* REQUIREMENT:
Please filter the entries and return only the lines that include "compatible".

(Records from a dataset)

*** Begin section ***

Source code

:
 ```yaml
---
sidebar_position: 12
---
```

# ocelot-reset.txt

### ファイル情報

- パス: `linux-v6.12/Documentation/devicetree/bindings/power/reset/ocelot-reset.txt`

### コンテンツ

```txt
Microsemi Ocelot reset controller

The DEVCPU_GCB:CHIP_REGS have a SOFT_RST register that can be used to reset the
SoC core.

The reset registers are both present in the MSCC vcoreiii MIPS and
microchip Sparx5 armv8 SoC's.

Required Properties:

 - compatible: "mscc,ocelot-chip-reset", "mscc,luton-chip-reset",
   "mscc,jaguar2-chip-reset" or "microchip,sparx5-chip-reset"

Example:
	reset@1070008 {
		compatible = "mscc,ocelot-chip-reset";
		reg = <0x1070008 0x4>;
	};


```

*** End section ***

* ANSWER SECTION:
 - compatible: "mscc,ocelot-chip-reset", "mscc,luton-chip-reset",
		compatible = "mscc,ocelot-chip-reset";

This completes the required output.